***** Records for processing *****

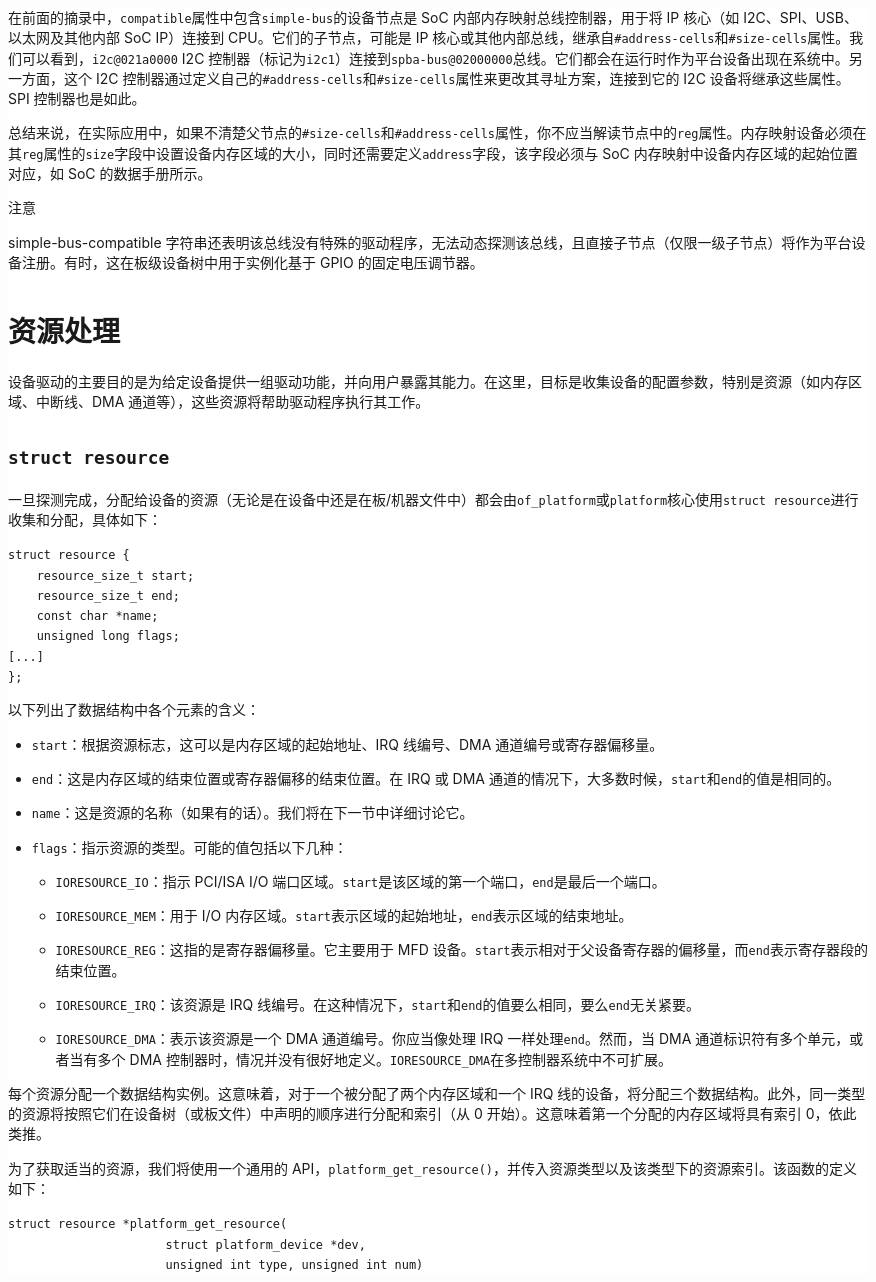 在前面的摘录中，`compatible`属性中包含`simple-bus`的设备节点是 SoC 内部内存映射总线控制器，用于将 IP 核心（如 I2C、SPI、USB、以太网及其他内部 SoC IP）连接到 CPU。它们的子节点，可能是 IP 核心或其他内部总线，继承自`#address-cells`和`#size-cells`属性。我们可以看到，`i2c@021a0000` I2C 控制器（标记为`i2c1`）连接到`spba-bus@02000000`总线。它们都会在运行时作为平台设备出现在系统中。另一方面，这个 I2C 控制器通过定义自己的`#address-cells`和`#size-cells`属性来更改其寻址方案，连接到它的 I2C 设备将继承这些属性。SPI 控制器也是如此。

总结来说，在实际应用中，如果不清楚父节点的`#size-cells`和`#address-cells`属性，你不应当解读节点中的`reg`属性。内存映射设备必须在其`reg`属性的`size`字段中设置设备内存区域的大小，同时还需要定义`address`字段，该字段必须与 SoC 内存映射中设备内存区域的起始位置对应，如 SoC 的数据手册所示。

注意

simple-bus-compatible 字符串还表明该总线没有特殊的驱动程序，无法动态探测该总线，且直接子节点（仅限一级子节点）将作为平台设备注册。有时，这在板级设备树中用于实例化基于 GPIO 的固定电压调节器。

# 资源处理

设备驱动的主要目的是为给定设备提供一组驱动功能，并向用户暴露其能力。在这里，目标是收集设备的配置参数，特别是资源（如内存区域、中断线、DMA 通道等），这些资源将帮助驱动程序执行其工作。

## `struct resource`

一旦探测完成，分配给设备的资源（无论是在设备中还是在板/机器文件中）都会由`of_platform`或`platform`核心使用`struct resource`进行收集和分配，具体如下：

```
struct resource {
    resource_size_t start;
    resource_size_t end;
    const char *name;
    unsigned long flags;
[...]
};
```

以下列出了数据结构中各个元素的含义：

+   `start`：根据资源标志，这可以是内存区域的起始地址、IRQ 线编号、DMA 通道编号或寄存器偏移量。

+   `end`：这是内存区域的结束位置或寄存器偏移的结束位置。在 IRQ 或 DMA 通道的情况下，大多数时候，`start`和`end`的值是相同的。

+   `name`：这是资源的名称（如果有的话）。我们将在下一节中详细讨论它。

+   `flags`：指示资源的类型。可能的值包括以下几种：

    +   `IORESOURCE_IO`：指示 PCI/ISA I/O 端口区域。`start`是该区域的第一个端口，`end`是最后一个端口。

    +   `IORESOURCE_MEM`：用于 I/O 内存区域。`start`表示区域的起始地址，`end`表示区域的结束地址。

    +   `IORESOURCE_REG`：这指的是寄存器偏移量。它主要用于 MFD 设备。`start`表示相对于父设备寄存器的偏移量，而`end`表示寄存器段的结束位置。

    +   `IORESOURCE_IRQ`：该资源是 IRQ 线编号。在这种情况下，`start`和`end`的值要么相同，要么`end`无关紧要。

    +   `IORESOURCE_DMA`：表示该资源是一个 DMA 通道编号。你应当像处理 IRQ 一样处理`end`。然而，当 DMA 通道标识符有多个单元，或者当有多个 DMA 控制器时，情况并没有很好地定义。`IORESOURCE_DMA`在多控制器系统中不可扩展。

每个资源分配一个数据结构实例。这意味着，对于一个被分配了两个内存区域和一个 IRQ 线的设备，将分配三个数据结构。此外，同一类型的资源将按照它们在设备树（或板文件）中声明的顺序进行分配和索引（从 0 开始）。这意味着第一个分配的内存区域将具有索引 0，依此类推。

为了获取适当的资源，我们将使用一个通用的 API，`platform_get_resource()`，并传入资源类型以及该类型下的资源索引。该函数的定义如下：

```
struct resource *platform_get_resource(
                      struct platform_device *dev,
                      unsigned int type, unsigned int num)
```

*****

Task to carry out: Look for "DMA 通道编号。你应当像处理 IRQ" in the records. Write out its line and every later line through the end exactly, with nothing more.

Task output:
    +   `IORESOURCE_DMA`：表示该资源是一个 DMA 通道编号。你应当像处理 IRQ 一样处理`end`。然而，当 DMA 通道标识符有多个单元，或者当有多个 DMA 控制器时，情况并没有很好地定义。`IORESOURCE_DMA`在多控制器系统中不可扩展。

每个资源分配一个数据结构实例。这意味着，对于一个被分配了两个内存区域和一个 IRQ 线的设备，将分配三个数据结构。此外，同一类型的资源将按照它们在设备树（或板文件）中声明的顺序进行分配和索引（从 0 开始）。这意味着第一个分配的内存区域将具有索引 0，依此类推。

为了获取适当的资源，我们将使用一个通用的 API，`platform_get_resource()`，并传入资源类型以及该类型下的资源索引。该函数的定义如下：

```
struct resource *platform_get_resource(
                      struct platform_device *dev,
                      unsigned int type, unsigned int num)
```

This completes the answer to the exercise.